### TASK TO CARRY OUT
The required output is the lines of the listing from the beginning through the line containing "#### Changes to Device Information", each copied exactly, without any pictures.

• • • • • • •

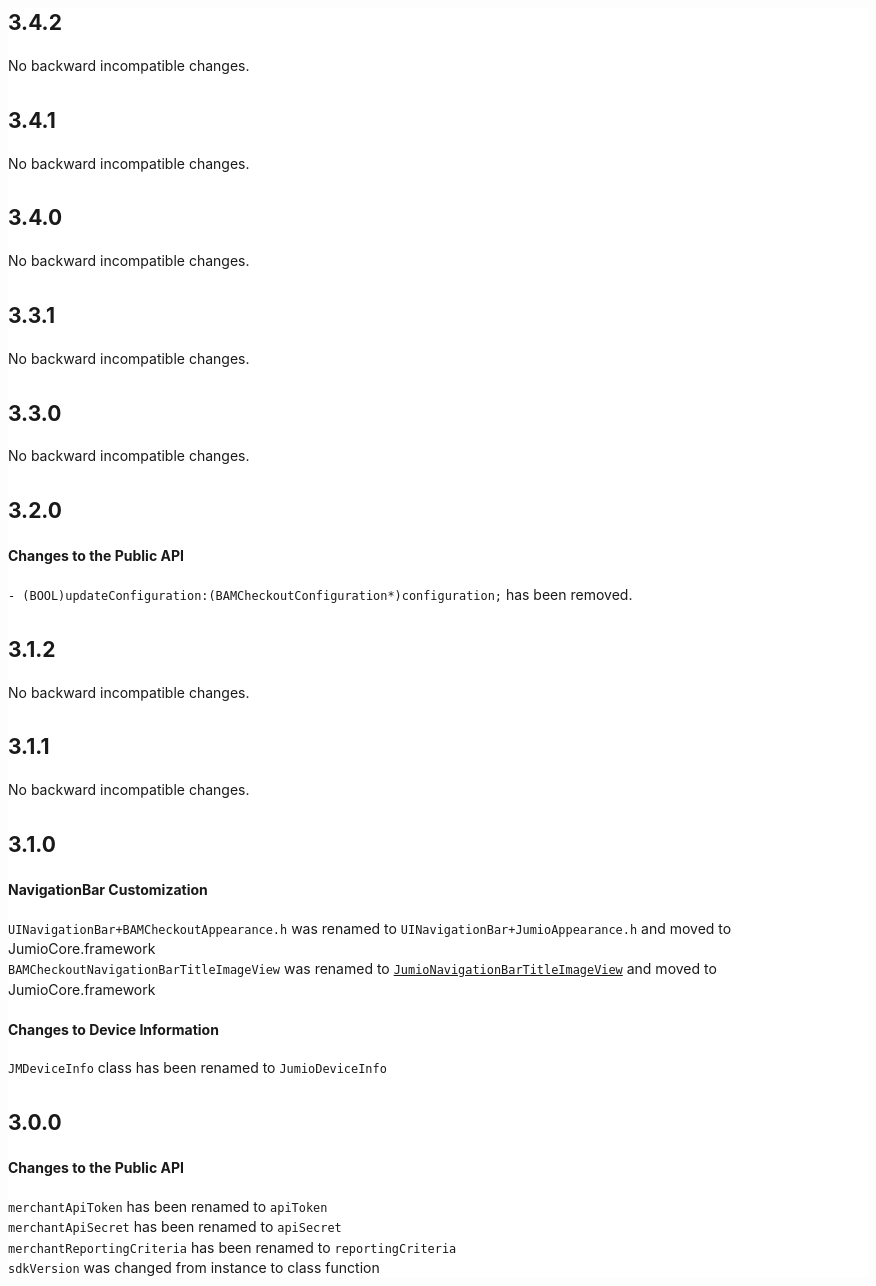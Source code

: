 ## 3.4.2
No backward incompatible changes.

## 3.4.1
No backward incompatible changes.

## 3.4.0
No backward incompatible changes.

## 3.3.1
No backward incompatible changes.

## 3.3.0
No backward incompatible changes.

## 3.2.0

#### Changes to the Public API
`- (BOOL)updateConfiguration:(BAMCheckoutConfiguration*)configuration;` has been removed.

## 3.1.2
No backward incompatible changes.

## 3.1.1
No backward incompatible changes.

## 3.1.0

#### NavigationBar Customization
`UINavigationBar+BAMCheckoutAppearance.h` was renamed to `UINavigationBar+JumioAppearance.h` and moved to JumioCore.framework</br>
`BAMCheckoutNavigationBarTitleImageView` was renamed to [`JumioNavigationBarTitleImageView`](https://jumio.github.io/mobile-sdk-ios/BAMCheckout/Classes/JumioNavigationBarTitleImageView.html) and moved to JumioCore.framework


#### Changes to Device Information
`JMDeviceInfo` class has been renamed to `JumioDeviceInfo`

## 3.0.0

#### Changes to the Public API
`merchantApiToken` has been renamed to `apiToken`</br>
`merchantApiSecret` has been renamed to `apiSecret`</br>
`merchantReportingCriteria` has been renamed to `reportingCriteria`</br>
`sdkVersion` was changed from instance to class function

• • • • • • •

### FINISHED EXERCISE
Source code

: ## 3.4.2
No backward incompatible changes.

## 3.4.1
No backward incompatible changes.

## 3.4.0
No backward incompatible changes.

## 3.3.1
No backward incompatible changes.

## 3.3.0
No backward incompatible changes.

## 3.2.0

#### Changes to the Public API
`- (BOOL)updateConfiguration:(BAMCheckoutConfiguration*)configuration;` has been removed.

## 3.1.2
No backward incompatible changes.

## 3.1.1
No backward incompatible changes.

## 3.1.0

#### NavigationBar Customization
`UINavigationBar+BAMCheckoutAppearance.h` was renamed to `UINavigationBar+JumioAppearance.h` and moved to JumioCore.framework</br>
`BAMCheckoutNavigationBarTitleImageView` was renamed to [`JumioNavigationBarTitleImageView`](https://jumio.github.io/mobile-sdk-ios/BAMCheckout/Classes/JumioNavigationBarTitleImageView.html) and moved to JumioCore.framework


#### Changes to Device Information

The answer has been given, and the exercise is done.